■ **TASK DETAILS**
For every line in the records that has the word "with", make a copy.

Source data:

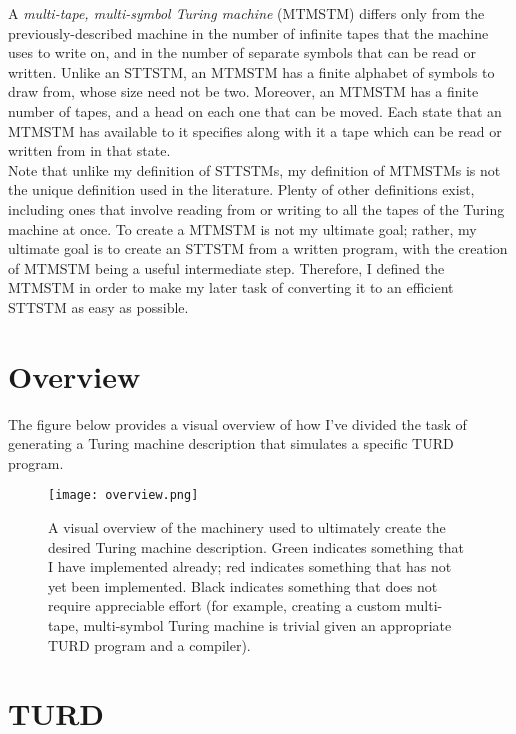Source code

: \documentclass{article}
\begin{document}
A \emph{multi-tape, multi-symbol Turing machine} (MTMSTM) differs only from the previously-described machine in the number of infinite tapes that the machine uses to write on, and in the number of separate symbols that can be read or written. Unlike an STTSTM, an MTMSTM has a finite alphabet of symbols to draw from, whose size need not be two. Moreover, an MTMSTM has a finite number of tapes, and a head on each one that can be moved. Each state that an MTMSTM has available to it specifies along with it a tape which can be read or written from in that state. \\

Note that unlike my definition of STTSTMs, my definition of MTMSTMs is not the unique definition used in the literature. Plenty of other definitions exist, including ones that involve reading from or writing to all the tapes of the Turing machine at once. To create a MTMSTM is not my ultimate goal; rather, my ultimate goal is to create an STTSTM from a written program, with the creation of MTMSTM being a useful intermediate step. Therefore, I defined the MTMSTM in order to make my later task of converting it to an efficient STTSTM as easy as possible.

\section{Overview}

The figure below provides a visual overview of how I've divided the task of generating a Turing machine description that simulates a specific TURD program.

\begin{figure} 
\begin{center} 
\texttt{[image: overview.png]} 
\caption{A visual overview of the machinery used to ultimately create the desired Turing machine description. Green indicates something that I have implemented already; red indicates something that has not yet been implemented. Black indicates something that does not require appreciable effort (for example, creating a custom multi-tape, multi-symbol Turing machine is trivial given an appropriate TURD program and a compiler).\label{fig:Stupendous}} 
\end{center} 
\end{figure}

\section{TURD}
\end{document}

■ **SOLUTION TO THE PROBLEM**
A \emph{multi-tape, multi-symbol Turing machine} (MTMSTM) differs only from the previously-described machine in the number of infinite tapes that the machine uses to write on, and in the number of separate symbols that can be read or written. Unlike an STTSTM, an MTMSTM has a finite alphabet of symbols to draw from, whose size need not be two. Moreover, an MTMSTM has a finite number of tapes, and a head on each one that can be moved. Each state that an MTMSTM has available to it specifies along with it a tape which can be read or written from in that state. \\
Note that unlike my definition of STTSTMs, my definition of MTMSTMs is not the unique definition used in the literature. Plenty of other definitions exist, including ones that involve reading from or writing to all the tapes of the Turing machine at once. To create a MTMSTM is not my ultimate goal; rather, my ultimate goal is to create an STTSTM from a written program, with the creation of MTMSTM being a useful intermediate step. Therefore, I defined the MTMSTM in order to make my later task of converting it to an efficient STTSTM as easy as possible.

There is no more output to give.